Despite a firm conviction that certain aspects of the Dartmouth education remain sacrosanct and safe from budget cuts, Wright said that the term's swim team imbroglio has indicated the importance of being flexible and resourceful about decisions with far-reaching consequences.
"We are willing to admit that maybe we should have done it differently," he said. "We need to be careful about surprising people. We need to have more of an open process," Wright added, noting, that open, two-way discourse -- not angry demonstrations -- is the way to come to an effective compromise.
"There is always a temptation in these situations to dig in your heels and be stubborn," he said, but praised the swim team's creative response to the cuts.
Wright noted that despite the financial constraints necessitated by a dip in the economy, Dartmouth has succeeded admirably in avoiding layoffs, which seemed imminent as recently as last term, and in minimizing the impact of library budget cuts.

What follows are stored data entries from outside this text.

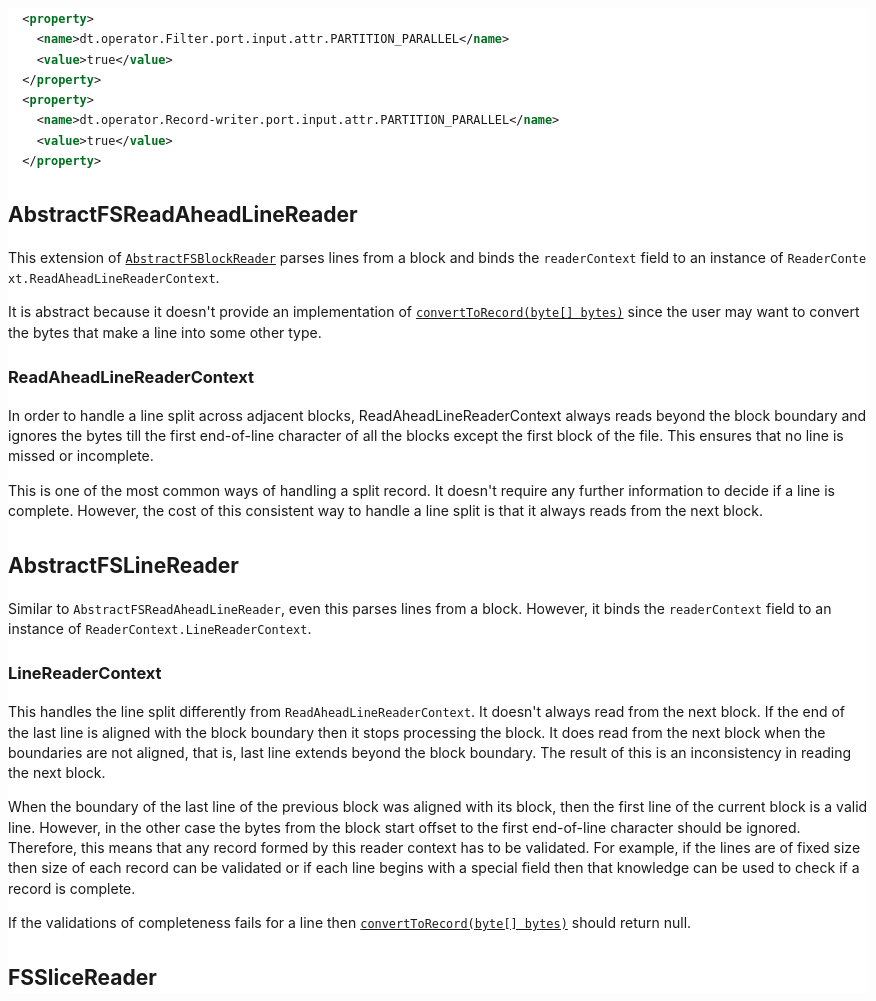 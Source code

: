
```xml
  <property>
    <name>dt.operator.Filter.port.input.attr.PARTITION_PARALLEL</name>
    <value>true</value>
  </property>
  <property>
    <name>dt.operator.Record-writer.port.input.attr.PARTITION_PARALLEL</name>
    <value>true</value>
  </property>
```

## AbstractFSReadAheadLineReader

This extension of [`AbstractFSBlockReader`](#AbstractFSBlockReader) parses lines from a block and binds the `readerContext` field to an instance of `ReaderContext.ReadAheadLineReaderContext`.

It is abstract because it doesn't provide an implementation of [`convertToRecord(byte[] bytes)`](#convertToRecord) since the user may want to convert the bytes that make a line into some other type. 

### ReadAheadLineReaderContext

In order to handle a line split across adjacent blocks, ReadAheadLineReaderContext always reads beyond the block boundary and ignores the bytes till the first end-of-line character of all the blocks except the first block of the file. This ensures that no line is missed or incomplete.

This is one of the most common ways of handling a split record. It doesn't require any further information to decide if a line is complete. However, the cost of this consistent way to handle a line split is that it always reads from the next block.

## AbstractFSLineReader

Similar to `AbstractFSReadAheadLineReader`, even this parses lines from a block. However, it binds the `readerContext` field to an instance of `ReaderContext.LineReaderContext`.

### LineReaderContext

This handles the line split differently from `ReadAheadLineReaderContext`. It doesn't always read from the next block. If the end of the last line is aligned with the block boundary then it stops processing the block. It does read from the next block when the boundaries are not aligned, that is, last line extends beyond the block boundary. The result of this is an inconsistency in reading the next block.

When the boundary of the last line of the previous block was aligned with its block, then the first line of the current block is a valid line. However, in the other case the bytes from the block start offset to the first end-of-line character should be ignored. Therefore, this means that any record formed by this reader context has to be validated. For example, if the lines are of fixed size then size of each record can be validated or if each line begins with a special field then that knowledge can be used to check if a record is complete.

If the validations of completeness fails for a line then [`convertToRecord(byte[] bytes)`](#convertToRecord) should return null.

## FSSliceReader
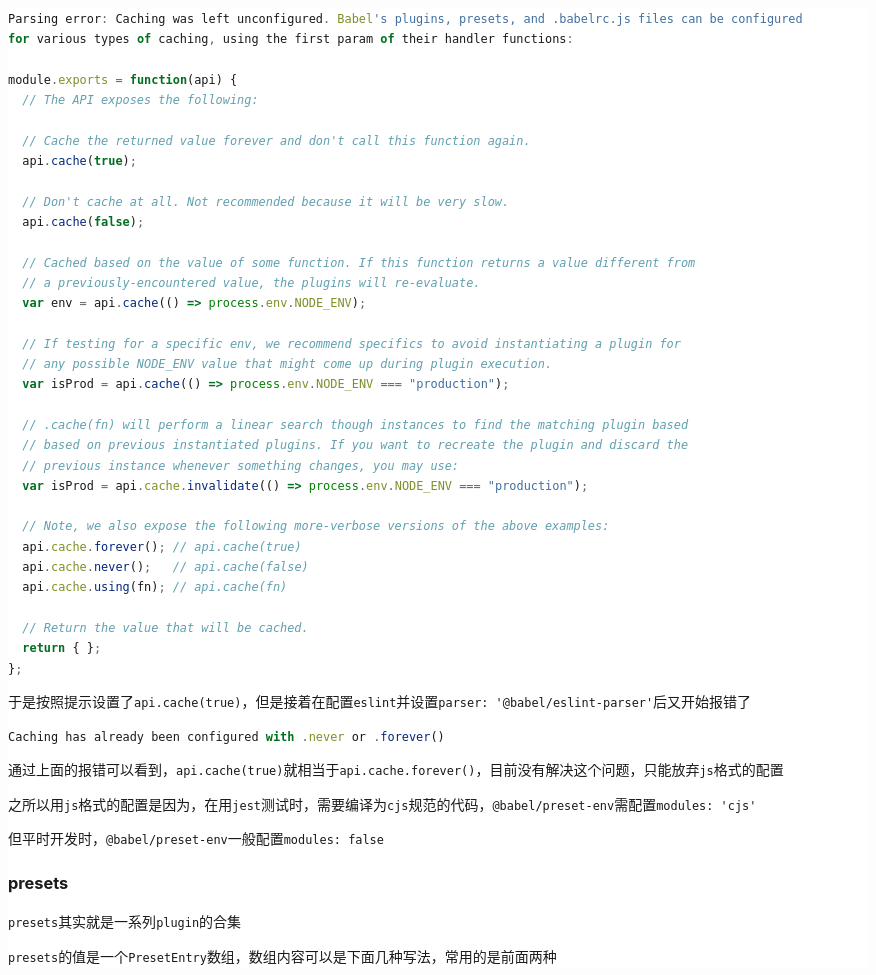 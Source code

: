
 ```js
Parsing error: Caching was left unconfigured. Babel's plugins, presets, and .babelrc.js files can be configured
for various types of caching, using the first param of their handler functions:

module.exports = function(api) {
  // The API exposes the following:

  // Cache the returned value forever and don't call this function again.
  api.cache(true);

  // Don't cache at all. Not recommended because it will be very slow.
  api.cache(false);

  // Cached based on the value of some function. If this function returns a value different from
  // a previously-encountered value, the plugins will re-evaluate.
  var env = api.cache(() => process.env.NODE_ENV);

  // If testing for a specific env, we recommend specifics to avoid instantiating a plugin for
  // any possible NODE_ENV value that might come up during plugin execution.
  var isProd = api.cache(() => process.env.NODE_ENV === "production");

  // .cache(fn) will perform a linear search though instances to find the matching plugin based
  // based on previous instantiated plugins. If you want to recreate the plugin and discard the
  // previous instance whenever something changes, you may use:
  var isProd = api.cache.invalidate(() => process.env.NODE_ENV === "production");

  // Note, we also expose the following more-verbose versions of the above examples:
  api.cache.forever(); // api.cache(true)
  api.cache.never();   // api.cache(false)
  api.cache.using(fn); // api.cache(fn)

  // Return the value that will be cached.
  return { };
};
```

于是按照提示设置了`api.cache(true)`，但是接着在配置`eslint`并设置`parser: '@babel/eslint-parser'`后又开始报错了

```js
Caching has already been configured with .never or .forever()
```

通过上面的报错可以看到，`api.cache(true)`就相当于`api.cache.forever()`，目前没有解决这个问题，只能放弃`js`格式的配置

之所以用`js`格式的配置是因为，在用`jest`测试时，需要编译为`cjs`规范的代码，`@babel/preset-env`需配置`modules: 'cjs'`

但平时开发时，`@babel/preset-env`一般配置`modules: false`

### presets

`presets`其实就是一系列`plugin`的合集

`presets`的值是一个`PresetEntry`数组，数组内容可以是下面几种写法，常用的是前面两种
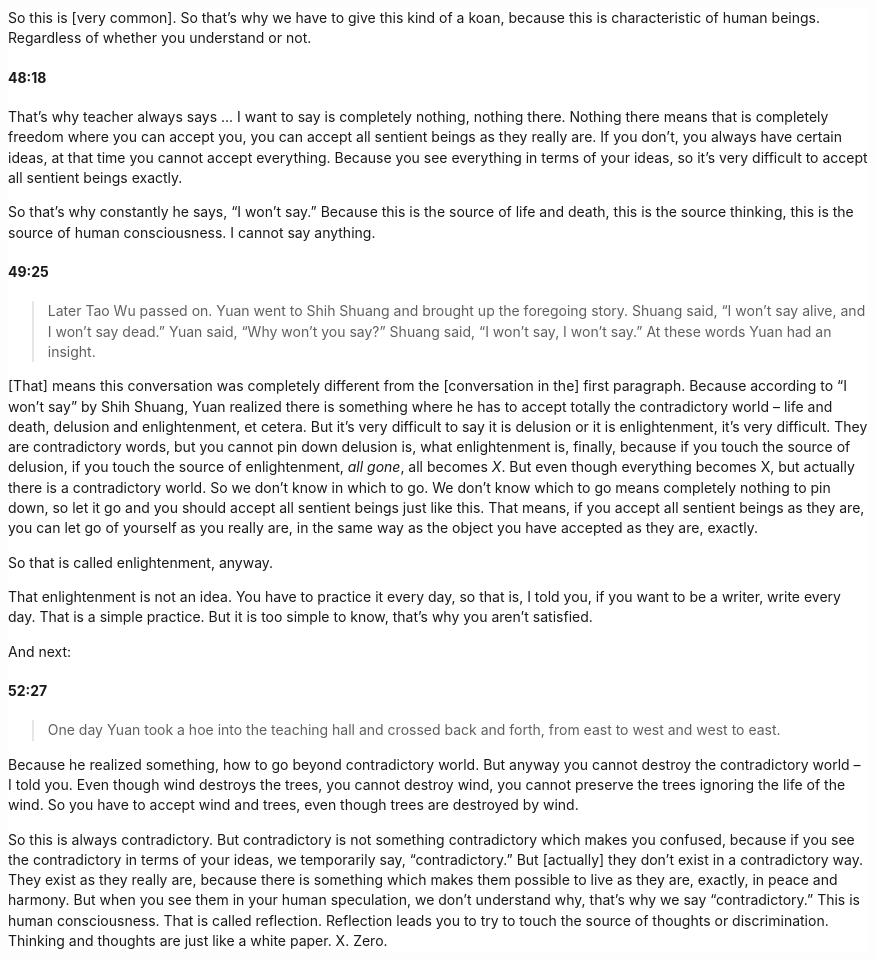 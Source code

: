So this is [very common]. So that’s why we have to give this kind of a koan, because this is characteristic of human beings. Regardless of whether you understand or not. 

#### 48:18

That’s why teacher always says ... I want to say is completely nothing, nothing there. Nothing there means that is completely freedom where you can accept you, you can accept all sentient beings as they really are. If you don’t, you always have certain ideas, at that time you cannot accept everything. Because you see everything in terms of your ideas, so it’s very difficult to accept all sentient beings exactly. 

So that’s why constantly he says, “I won’t say.” Because this is the source of life and death, this is the source thinking, this is the source of human consciousness. I cannot say anything. 

#### 49:25

> Later Tao Wu passed on. Yuan went to Shih Shuang and brought up the foregoing story. Shuang said, “I won’t say alive, and I won’t say dead.” Yuan said, “Why won’t you say?” Shuang said, “I won’t say, I won’t say.” At these words Yuan had an insight.

[That] means this conversation was completely different from the [conversation in the] first paragraph. Because according to “I won’t say” by Shih Shuang, Yuan realized there is something where he has to accept totally the contradictory world – life and death, delusion and enlightenment, et cetera. But it’s very difficult to say it is delusion or it is enlightenment, it’s very difficult. They are contradictory words, but you cannot pin down delusion is, what enlightenment is, finally, because if you touch the source of delusion, if you touch the source of enlightenment, *all gone*, all becomes *X*. But even though everything becomes X, but actually there is a contradictory world. So we don’t know in which to go. We don’t know which to go means completely nothing to pin down, so let it go and you should accept all sentient beings just like this. That means, if you accept all sentient beings as they are, you can let go of yourself as you really are, in the same way as the object you have accepted as they are, exactly. 

So that is called enlightenment, anyway. 

That enlightenment is not an idea. You have to practice it every day, so that is, I told you, if you want to be a writer, write every day. That is a simple practice. But it is too simple to know, that’s why you aren’t satisfied. 

And next:

#### 52:27

> One day Yuan took a hoe into the teaching hall and crossed back and forth, from east to west and west to east. 

Because he realized something, how to go beyond contradictory world. But anyway you cannot destroy the contradictory world – I told you. Even though wind destroys the trees, you cannot destroy wind, you cannot preserve the trees ignoring the life of the wind. So you have to accept wind and trees, even though trees are destroyed by wind. 

So this is always contradictory. But contradictory is not something contradictory which makes you confused, because if you see the contradictory in terms of your ideas, we temporarily say, “contradictory.” But [actually] they don’t exist in a contradictory way. They exist as they really are, because there is something which makes them possible to live as they are, exactly, in peace and harmony. But when you see them in your human speculation, we don’t understand why, that’s why we say “contradictory.” This is human consciousness. That is called reflection. Reflection leads you to try to touch the source of thoughts or discrimination. Thinking and thoughts are just like a white paper. X. Zero.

Dartmouth is uniquely lucky to be able to preserve the quality of its research through grants, as well as the diversity and quality of its student body through an intensive, personalized admissions process, he said.
His strong public condemnation last week of the Bush administration's opposition to affirmative action-based admissions policies at the University of Michigan was based, he said, on the dual convictions that diversity is something universities should strive for unconditionally -- and independent of interference from the government.
"This is not a political stance. It really is an affirmation of something that is very important to this college and the nature of this college," Wright said. "I am disappointed that the Bush administration does not support University of Michigan . . . we all have to be terribly nervous if access to certain elements of our population is reduced."
The point-based admissions system used by Michigan -- which awards a bonus to minority applicants -- has been widely criticized for its similarity to the racial quota systems struck down in a 1978 Supreme Court ruling.
Dartmouth is lucky not to have to resort to such a system, Wright said. Because of a smaller applicant pool and a well-endowed admissions office, Dartmouth can evaluate each applicant individually, with race being only one of many factors considered.
But with privilege comes an obligation to see that universities' right to autonomy in determining access to higher education is protected, Wright said. Dartmouth plans to file an amicus brief through the American Council of Higher education and possibly individually to make sure its views are heard.
"I think that we all have to be very nervous about the government imposing upon us regulations that constrain our ability to admit the student body that we want to," Wright said. "I think that a place as privileged as we are and as fortunate as we are has to make sure that these opportunities are as widely available" as possible.